Confusion Matrix

Too confused of the confusion matrix?

Let me bring some clarity into this topic!


Let’s take the example from Precision and Recall:

y_true = ["dog", "dog",     "non-dog", "non-dog", "dog", "dog"]
y_pred = ["dog", "non-dog", "dog",     "non-dog", "dog", "non-dog"]

When we look at the prediction we can count the correct and incorrect classifications:

  • dog correctly classified as dog: 2 times (True Positive)
  • non-dog incorrectly classified as dog: 1 time (False Positive)
  • dog incorrectly classified as non-dog: 2 times (False Negative)
  • non-dog correctly classified as non-dog: 1 time (True Negative)

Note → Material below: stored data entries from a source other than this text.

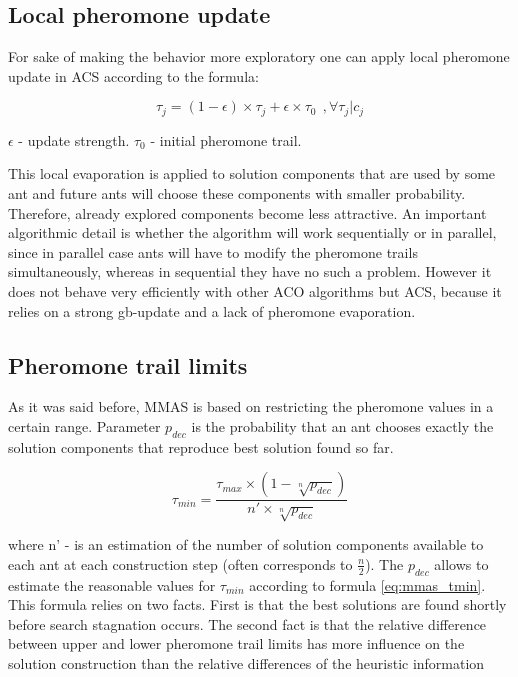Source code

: \documentclass[11pt,a4paper,oneside]{book}
\begin{document}
\subsection{Local pheromone update}
For sake of making the behavior more exploratory one can apply \cite{coop_tsp} local pheromone update in ACS according to the formula:

\begin{equation}
\tau_j = (1 - \epsilon) \times \tau_j + \epsilon \times \tau_0 \ \ ,\forall \tau_j | c_j
\label{eq:local_update}
\end{equation}

$\epsilon$ - update strength. $\tau_0$ - initial pheromone trail.

This local evaporation is applied to solution components that are used by some ant and future ants will choose these components with smaller probability. Therefore, already explored components become less attractive. An important algorithmic detail is whether the algorithm will work sequentially or in parallel, since in parallel case ants will have to modify the pheromone trails simultaneously, whereas in sequential they have no such a problem. However it does not behave very efficiently with other ACO algorithms but ACS, because it relies on a strong gb-update and a lack of pheromone evaporation.

\subsection{Pheromone trail limits}
As it was said before, MMAS is based on restricting the pheromone values in a certain range. Parameter $p_{dec}$ is the probability that an ant chooses exactly the solution components that reproduce best solution found so far.

\begin{equation}
\tau_{min} = \frac{\tau_{max} \times (1 - \sqrt[n]{p_{dec}})}{n' \times \sqrt[n]{p_{dec}}} 
\label{eq:mmas_tmin}
\end{equation}

where n' - is an estimation of the number of solution components available to each ant at each construction step (often corresponds to $\frac{n}{2}$). The $p_{dec}$ allows to estimate the reasonable values for $\tau_{min}$ according to formula \ref{eq:mmas_tmin}. This formula relies on two facts. First is that the best solutions are found shortly before search stagnation occurs. The second fact is that the relative difference between upper and lower pheromone trail limits has more influence on the solution construction than the relative differences of the heuristic information
\end{document}
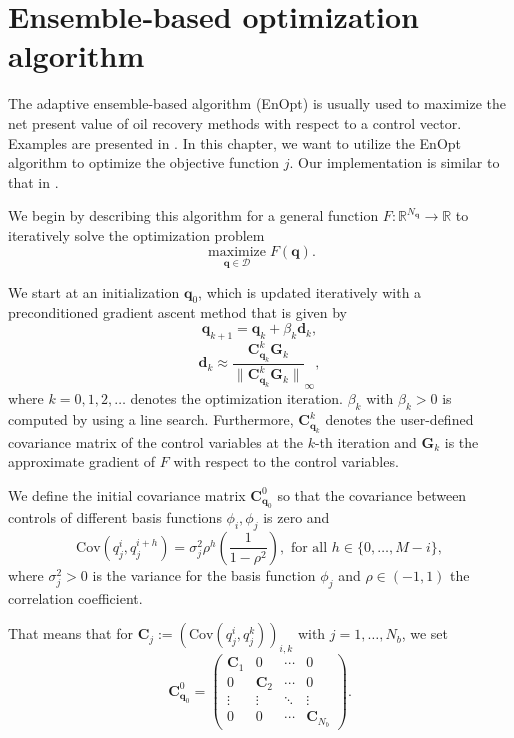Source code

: \chapter{ Ensemble‑based optimization algorithm}

The adaptive ensemble-based algorithm (EnOpt) is usually used to maximize the net present value of oil recovery methods with respect to a control vector. Examples are presented in \cite{Keil2022-dj, OGUNTOLA2021109165, Zhang2023-sg}. In this chapter, we want to utilize the EnOpt algorithm to optimize the objective function $j$. Our implementation is similar to that in \cite{Keil2022-dj}.

We begin by describing this algorithm for a general function $F:\mathbb{R}^{N_\mathbf{q}}\to \mathbb{R}$ to iteratively solve the optimization problem
\begin{displaymath}
\operatorname*{maximize}_{\mathbf{q}\in\mathcal{D}}F(\mathbf{q}).
\end{displaymath}

We start at an initialization $\mathbf{q}_0$,  which is updated iteratively with a preconditioned gradient ascent method that is given by
\begin{displaymath}
\mathbf{q}_{k+1} = \mathbf{q}_k+\beta_k\mathbf{d}_k,
\end{displaymath}
\begin{displaymath}
\mathbf{d}_k\approx\frac{\mathbf{C}_{\mathbf{q}_k}^k\mathbf{G}_k}{\|\mathbf{C}_{\mathbf{q}_k}^k\mathbf{G}_k\|}_\infty,
\end{displaymath}
where $k=0,1,2,\dotsc$ denotes the optimization iteration. $\beta_k$ with $\beta_k>0$ is computed by using a line search. Furthermore, $\mathbf{C}_{\mathbf{q}_k}^k$ denotes the user-defined covariance matrix of the control variables at the $k$-th iteration and $\mathbf{G}_k$ is the approximate gradient of $F$ with respect to the control variables.

We define the initial covariance matrix $\mathbf{C}_{\mathbf{q}_0}^0$ so that the covariance between controls of different basis functions $\phi_i,\phi_j$ is zero and
\begin{displaymath}
\mathrm{Cov}(q_j^i,q_j^{i+h})=\sigma_j^2\rho^h\left(\frac{1}{1-\rho^2}\right),\text{ for all }h\in\{0,\dotsc,M-i\},
\end{displaymath}
where $\sigma_j^2>0$ is the variance for the basis function $\phi_j$ and $\rho\in(-1,1)$ the correlation coefficient.

That means that for $\mathbf{C}_j:=\left(\mathrm{Cov}(q_j^i,q_j^{k})\right)_{i,k}$ with $j=1,\dotsc,N_b$, we set
\begin{equation}
\label{initCov}
\mathbf{C}_{\mathbf{q}_0}^0 =
\begin{pmatrix}
  \mathbf{C}_1 & 0 & \cdots & 0 \\
  0 & \mathbf{C}_2 & \cdots & 0 \\
  \vdots  & \vdots  & \ddots & \vdots  \\
  0 & 0 & \cdots & \mathbf{C}_{N_b} 
 \end{pmatrix}.
\end{equation}


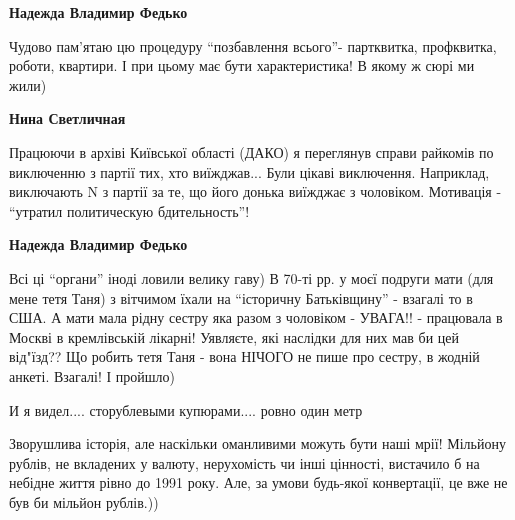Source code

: \begin{itemize}
\begin{itemize}
\begin{itemize}
\textbf{Надежда Владимир Федько} 

Чудово пам'ятаю цю процедуру \enquote{позбавлення всього}- партквитка, профквитка,
роботи, квартири. І при цьому має бути характеристика! В якому ж сюрі ми жили)

\textbf{Нина Светличная} 

Працюючи в архіві Київської області (ДАКО) я переглянув справи райкомів по
виключенню з партії тих, хто виїжджав... Були цікаві виключення. Наприклад,
виключають N з партії за те, що його донька виїжджає з чоловіком. Мотивація -
\enquote{утратил политическую бдительность}!


\textbf{Надежда Владимир Федько} 

Всі ці \enquote{органи} іноді ловили велику гаву) В 70-ті рр. у моєї подруги мати (для
мене тетя Таня) з вітчимом їхали на \enquote{історичну Батьківщину} - взагалі то в США.
А мати мала рідну сестру яка разом з чоловіком - УВАГА!! - працювала в Москві в
кремлівській лікарні! Уявляєте, які наслідки для них мав би цей від"їзд?? Що
робить тетя Таня - вона НІЧОГО не пише про сестру, в жодній анкеті. Взагалі! І
пройшло)

\end{itemize} %

\end{itemize} %

И я видел.... сторублевыми купюрами.... ровно один метр


Зворушлива історія, але наскільки оманливими можуть бути наші мрії! Мільйону
рублів, не вкладених у валюту, нерухомість чи інші цінності, вистачило б на
небідне життя рівно до 1991 року. Але, за умови будь-якої конвертації, це вже
не був би мільйон рублів.))

\end{itemize} %
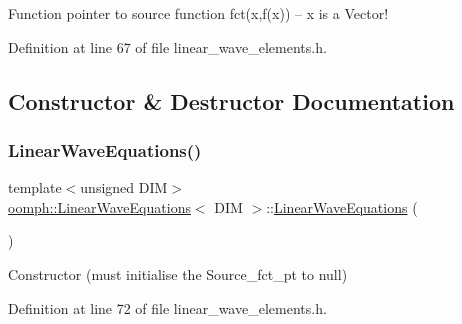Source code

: Function pointer to source function fct(x,f(x)) -- x is a Vector! 



Definition at line 67 of file linear\+\_\+wave\+\_\+elements.\+h.



\subsection{Constructor \& Destructor Documentation}
\mbox{\label{classoomph_1_1LinearWaveEquations_a3c434f9aef855a40403b74127fb36984}} 
\subsubsection{\texorpdfstring{Linear\+Wave\+Equations()}{LinearWaveEquations()}\hspace{0.1cm}{\footnotesize\ttfamily [1/2]}}
{\footnotesize\ttfamily template$<$unsigned D\+IM$>$ \\
\hyperlink{classoomph_1_1LinearWaveEquations}{oomph\+::\+Linear\+Wave\+Equations}$<$ D\+IM $>$\+::\hyperlink{classoomph_1_1LinearWaveEquations}{Linear\+Wave\+Equations} (\begin{DoxyParamCaption}{ }\end{DoxyParamCaption})\hspace{0.3cm}{\ttfamily [inline]}}



Constructor (must initialise the Source\+\_\+fct\+\_\+pt to null) 



Definition at line 72 of file linear\+\_\+wave\+\_\+elements.\+h.

\mbox{\label{classoomph_1_1LinearWaveEquations_a611ab736d3b90455327c5a2812f8fbf0}}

When we visualize these results in a matrix we already have the confusion matrix:

sklearn

We can calculate the confusion matrix with sklearn in a very simple manner

from sklearn.metrics import confusion_matrix
print(confusion_matrix(y_true, y_pred, labels=["dog", "non-dog"]))

the output is:

[[2 2]
[1 1]]

which can be indeed confusing because the matrix is transposed. In contrast to our matrix from above the columns are the prediction and the rows are the actual values:

And that’s all – if you just have a binary classifier.

Multi-label classifier

So what happens, when your classifier can decide between three outcomes, say dog, cat and rabbit? (You can generate the test data with numpy random choice)

y_true = ['rabbit', 'dog', 'rabbit', 'cat', 'cat', 'cat', 'cat', 'dog', 'cat']
y_pred = ['rabbit', 'rabbit', 'dog', 'cat', 'dog', 'rabbit', 'dog', 'cat', 'dog']

cm = confusion_matrix(y_true, y_pred, labels=["dog", "rabbit", "cat"])
[[0 1 1]
[1 1 0]
[3 1 1]]